◆ **Entries supplied**:
============================================================
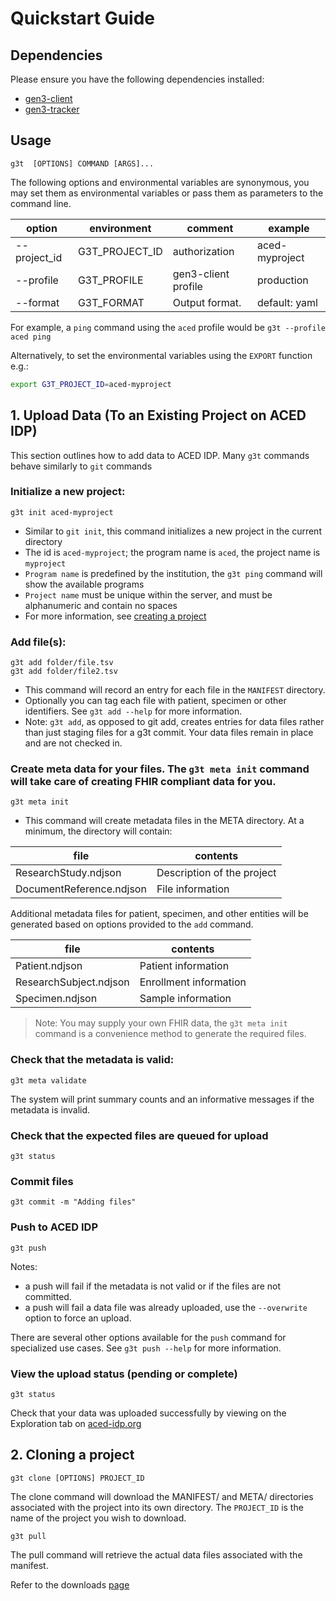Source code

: 
# Quickstart Guide

## Dependencies

Please ensure you have the following dependencies installed:

* [gen3-client](../requirements/gen3-client.md)
* [gen3-tracker](../requirements/gen3-tracker.md)

## Usage

`g3t  [OPTIONS] COMMAND [ARGS]...`

The following options and environmental variables are synonymous, you may set them as environmental variables or pass them as parameters to the command line.

| option       | environment     | comment             | example         |
|--------------|-----------------| ------------------- |-----------------|
| --project_id | G3T_PROJECT_ID  | authorization       | aced-myproject  |
| --profile    | G3T_PROFILE     | gen3-client profile | production      |
| --format     | G3T_FORMAT      | Output format.      | default: yaml   |

For example, a `ping` command using the `aced` profile would be `g3t --profile aced ping`

Alternatively, to set the environmental variables using the `EXPORT` function e.g.:

```sh
export G3T_PROJECT_ID=aced-myproject
```


## 1. Upload Data (To an Existing Project on ACED IDP)
This section outlines how to add data to ACED IDP. Many `g3t` commands behave similarly to `git` commands

### Initialize a new project:

```
g3t init aced-myproject
```

* Similar to `git init`, this command initializes a new project in the current directory
* The id is `aced-myproject`; the program name is `aced`, the project name is `myproject`
* `Program name` is predefined by the institution, the `g3t ping` command will show the available programs
* `Project name` must be unique within the server, and must be alphanumeric and contain no spaces
* For more information, see [creating a project](creating-project.md)

### Add file(s):

```
g3t add folder/file.tsv
g3t add folder/file2.tsv
```

* This command will record an entry for each file in the `MANIFEST` directory.
* Optionally you can tag each file with patient, specimen or other identifiers. See `g3t add --help` for more information.
* Note: `g3t add`, as opposed to git add, creates entries for data files rather than just staging files for a g3t commit.  Your data files remain in place and are not checked in. 


### Create meta data for your files. The `g3t meta init` command will take care of creating FHIR compliant data for you.

```
g3t meta init
```

* This command will create metadata files in the META directory. At a minimum, the directory will contain:

| file                     | contents                   |
|--------------------------|----------------------------|
| ResearchStudy.ndjson     | Description of the project |
| DocumentReference.ndjson | File information           |

Additional metadata files for patient, specimen, and other entities will be generated based on options provided to the `add` command.

| file                   | contents               |
|------------------------|------------------------|
| Patient.ndjson         | Patient information    |
| ResearchSubject.ndjson | Enrollment information |
| Specimen.ndjson        | Sample information     |


> Note: You may supply your own FHIR data, the `g3t meta init` command is a convenience method to generate the required files.

### Check that the metadata is valid:

```
g3t meta validate
```

The system will print summary counts and an informative messages if the metadata is invalid.


### Check that the expected files are queued for upload
```
g3t status
```

### Commit files
```
g3t commit -m "Adding files"
```

### Push to ACED IDP
```
g3t push
```

Notes:
* a push will fail if the metadata is not valid or if the files are not committed.
* a push will fail a data file was already uploaded, use the `--overwrite` option to force an upload.

There are several other options available for the `push` command for specialized use cases. See `g3t push --help` for more information.

### View the upload status (pending or complete)
```
g3t status
```

Check that your data was uploaded successfully by viewing on the Exploration tab on [aced-idp.org](https://aced-idp.org)

## 2. Cloning a project

```commandline
g3t clone [OPTIONS] PROJECT_ID 
```

The clone command will download the MANIFEST/ and META/ directories associated with the project into its own directory.
The `PROJECT_ID` is the name of the project you wish to download.

```commandline
g3t pull
```
The pull command will retrieve the actual data files associated with the manifest. 



Refer to the downloads [page](https://aced-idp.github.io/workflows/portal-download/)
============================================================
Report back each line in the material above that contains the string "available".

* `Program name` is predefined by the institution, the `g3t ping` command will show the available programs
There are several other options available for the `push` command for specialized use cases. See `g3t push --help` for more information.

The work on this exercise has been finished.